Records provided START

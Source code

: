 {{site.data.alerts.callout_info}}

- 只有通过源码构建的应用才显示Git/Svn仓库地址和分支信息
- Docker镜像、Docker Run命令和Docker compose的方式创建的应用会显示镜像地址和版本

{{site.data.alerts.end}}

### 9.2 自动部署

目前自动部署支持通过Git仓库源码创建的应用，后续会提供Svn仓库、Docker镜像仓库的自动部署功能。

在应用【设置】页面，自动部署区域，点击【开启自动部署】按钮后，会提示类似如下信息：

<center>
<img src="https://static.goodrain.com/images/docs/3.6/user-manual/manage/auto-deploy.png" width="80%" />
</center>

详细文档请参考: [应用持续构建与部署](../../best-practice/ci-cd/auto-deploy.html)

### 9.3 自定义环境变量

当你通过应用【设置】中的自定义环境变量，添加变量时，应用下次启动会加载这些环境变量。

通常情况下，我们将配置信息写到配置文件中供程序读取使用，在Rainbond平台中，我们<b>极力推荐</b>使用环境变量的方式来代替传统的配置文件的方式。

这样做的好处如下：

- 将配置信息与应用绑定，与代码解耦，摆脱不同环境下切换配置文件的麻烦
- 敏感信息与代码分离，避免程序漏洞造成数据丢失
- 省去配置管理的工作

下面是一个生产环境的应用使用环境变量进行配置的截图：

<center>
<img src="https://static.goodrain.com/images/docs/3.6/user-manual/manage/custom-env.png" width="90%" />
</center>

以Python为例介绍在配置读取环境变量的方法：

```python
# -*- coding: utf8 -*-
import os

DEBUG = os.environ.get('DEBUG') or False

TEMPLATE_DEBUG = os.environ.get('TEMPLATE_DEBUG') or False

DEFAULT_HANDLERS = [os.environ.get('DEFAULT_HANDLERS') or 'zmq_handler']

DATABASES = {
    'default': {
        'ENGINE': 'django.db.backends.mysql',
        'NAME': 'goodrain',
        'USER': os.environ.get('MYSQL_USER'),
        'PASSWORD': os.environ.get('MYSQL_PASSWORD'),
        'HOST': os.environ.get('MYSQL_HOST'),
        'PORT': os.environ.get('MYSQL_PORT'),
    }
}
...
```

Records provided END

_Work instruction:_ Copy out every entry, keeping each line exactly as it is.

_Task solution:_
Source code

: {{site.data.alerts.callout_info}}

- 只有通过源码构建的应用才显示Git/Svn仓库地址和分支信息
- Docker镜像、Docker Run命令和Docker compose的方式创建的应用会显示镜像地址和版本

{{site.data.alerts.end}}

### 9.2 自动部署

目前自动部署支持通过Git仓库源码创建的应用，后续会提供Svn仓库、Docker镜像仓库的自动部署功能。

在应用【设置】页面，自动部署区域，点击【开启自动部署】按钮后，会提示类似如下信息：

<center>
<img src="https://static.goodrain.com/images/docs/3.6/user-manual/manage/auto-deploy.png" width="80%" />
</center>

详细文档请参考: [应用持续构建与部署](../../best-practice/ci-cd/auto-deploy.html)

### 9.3 自定义环境变量

当你通过应用【设置】中的自定义环境变量，添加变量时，应用下次启动会加载这些环境变量。

通常情况下，我们将配置信息写到配置文件中供程序读取使用，在Rainbond平台中，我们<b>极力推荐</b>使用环境变量的方式来代替传统的配置文件的方式。

这样做的好处如下：

- 将配置信息与应用绑定，与代码解耦，摆脱不同环境下切换配置文件的麻烦
- 敏感信息与代码分离，避免程序漏洞造成数据丢失
- 省去配置管理的工作

下面是一个生产环境的应用使用环境变量进行配置的截图：

<center>
<img src="https://static.goodrain.com/images/docs/3.6/user-manual/manage/custom-env.png" width="90%" />
</center>

以Python为例介绍在配置读取环境变量的方法：

```python
# -*- coding: utf8 -*-
import os

DEBUG = os.environ.get('DEBUG') or False

TEMPLATE_DEBUG = os.environ.get('TEMPLATE_DEBUG') or False

DEFAULT_HANDLERS = [os.environ.get('DEFAULT_HANDLERS') or 'zmq_handler']

DATABASES = {
    'default': {
        'ENGINE': 'django.db.backends.mysql',
        'NAME': 'goodrain',
        'USER': os.environ.get('MYSQL_USER'),
        'PASSWORD': os.environ.get('MYSQL_PASSWORD'),
        'HOST': os.environ.get('MYSQL_HOST'),
        'PORT': os.environ.get('MYSQL_PORT'),
    }
}
...
```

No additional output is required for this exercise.